The old Alpha. His father.
That was the end of the dream, but Lore hadn’t witnessed his father’s death yet again. He’d awakened in time. For once.
Lore had been the last through that crack in the wall. There had been others who’d died.
Lore had just turned eighteen. He’d become the new Alpha that day.
It was a long time ago. He could feel the pressure of the nightmare like something scrabbling at the doors of his mind. It wanted to finish, to show him the whole gruesome scene. No. Don’t think about it.
Lore sucked in a deep breath, forcing himself into the waking world like a swimmer breaching the waves. Wake up! There was a new threat to the pack and the yoke of responsibility was on his shoulders now. Get up, get moving.
But he slipped into a different dream. He saw Mavritte, one of the female hellhounds, looking at him with accusation in her eyes. “Do I not please you?” she asked, and then held up a long, thin knife, ready to strike it into his heart.
Lore came fully awake with a jerk, heart pounding. He looked around, letting the shock of the dream fade and the objects in his apartment become familiar and welcoming again.
He’d slept through the morning, making up for the long night. Because his bed was otherwise occupied, he’d curled up in dog form, taking advantage of the soft lambskin throw in front of the TV. Now he got to all fours, shook himself, and padded to middle of the room.
A glance out the balcony doors told him the world was buried in snow. It was still coming down, the stuff mounding into a white caterpillar along the balcony rail.
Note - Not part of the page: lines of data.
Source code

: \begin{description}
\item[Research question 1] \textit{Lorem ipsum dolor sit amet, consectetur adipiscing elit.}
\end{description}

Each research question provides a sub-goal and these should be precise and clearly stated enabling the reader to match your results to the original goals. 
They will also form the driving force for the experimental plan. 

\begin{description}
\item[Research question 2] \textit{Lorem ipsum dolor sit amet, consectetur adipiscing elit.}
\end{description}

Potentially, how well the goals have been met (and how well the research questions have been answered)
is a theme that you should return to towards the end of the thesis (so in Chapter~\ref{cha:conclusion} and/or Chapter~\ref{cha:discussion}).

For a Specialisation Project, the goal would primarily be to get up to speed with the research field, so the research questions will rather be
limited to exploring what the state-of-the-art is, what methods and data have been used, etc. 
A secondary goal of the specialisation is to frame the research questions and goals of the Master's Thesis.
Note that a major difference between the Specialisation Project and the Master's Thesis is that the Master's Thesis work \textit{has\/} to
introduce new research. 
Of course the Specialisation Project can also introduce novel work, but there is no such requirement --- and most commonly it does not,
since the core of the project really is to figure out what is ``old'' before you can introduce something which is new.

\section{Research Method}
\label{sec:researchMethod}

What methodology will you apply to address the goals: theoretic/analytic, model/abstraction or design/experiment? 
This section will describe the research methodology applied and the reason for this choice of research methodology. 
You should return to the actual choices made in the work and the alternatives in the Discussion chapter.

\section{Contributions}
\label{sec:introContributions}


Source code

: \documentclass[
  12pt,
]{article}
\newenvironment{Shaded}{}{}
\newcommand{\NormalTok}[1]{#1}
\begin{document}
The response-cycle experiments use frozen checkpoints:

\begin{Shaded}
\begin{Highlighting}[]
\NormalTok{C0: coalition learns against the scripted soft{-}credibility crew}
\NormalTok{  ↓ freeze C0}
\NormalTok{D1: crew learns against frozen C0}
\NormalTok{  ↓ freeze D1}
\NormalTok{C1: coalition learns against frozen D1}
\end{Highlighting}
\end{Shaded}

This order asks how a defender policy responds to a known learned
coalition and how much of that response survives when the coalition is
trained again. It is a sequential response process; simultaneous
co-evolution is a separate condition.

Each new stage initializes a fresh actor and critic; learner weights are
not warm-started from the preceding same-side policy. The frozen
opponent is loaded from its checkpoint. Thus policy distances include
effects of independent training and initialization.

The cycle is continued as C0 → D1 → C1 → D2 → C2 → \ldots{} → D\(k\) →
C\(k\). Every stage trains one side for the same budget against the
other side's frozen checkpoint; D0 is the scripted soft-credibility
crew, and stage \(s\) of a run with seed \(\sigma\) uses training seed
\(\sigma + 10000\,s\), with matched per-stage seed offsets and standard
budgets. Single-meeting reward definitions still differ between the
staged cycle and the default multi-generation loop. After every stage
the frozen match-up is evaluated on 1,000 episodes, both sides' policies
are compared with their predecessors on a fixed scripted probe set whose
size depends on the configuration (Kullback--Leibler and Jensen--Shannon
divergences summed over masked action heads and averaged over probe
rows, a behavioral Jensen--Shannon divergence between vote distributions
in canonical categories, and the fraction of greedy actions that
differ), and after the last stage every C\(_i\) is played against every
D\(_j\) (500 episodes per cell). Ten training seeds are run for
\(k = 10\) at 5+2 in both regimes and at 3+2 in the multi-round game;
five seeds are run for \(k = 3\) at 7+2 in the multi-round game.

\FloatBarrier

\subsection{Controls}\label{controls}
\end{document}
Along the streets, cars were slowly disappearing into drifts. Lore couldn’t believe so much had fallen, and it was still coming down. A hush had fallen over Fairview. There was no hum of traffic—a bad omen for the state of the roads.
He thought of the dream of snow, and the mysterious terror he had to face. He thought of the she-hound Mavritte and the knife. Prophecy? Or anxiety that, as Alpha, soon he had to choose a mate from the pack? The urge to bond rode him like a constant thirst, and yet there was no one he wanted. It was a diplomatic disaster, and he couldn’t even lie about it.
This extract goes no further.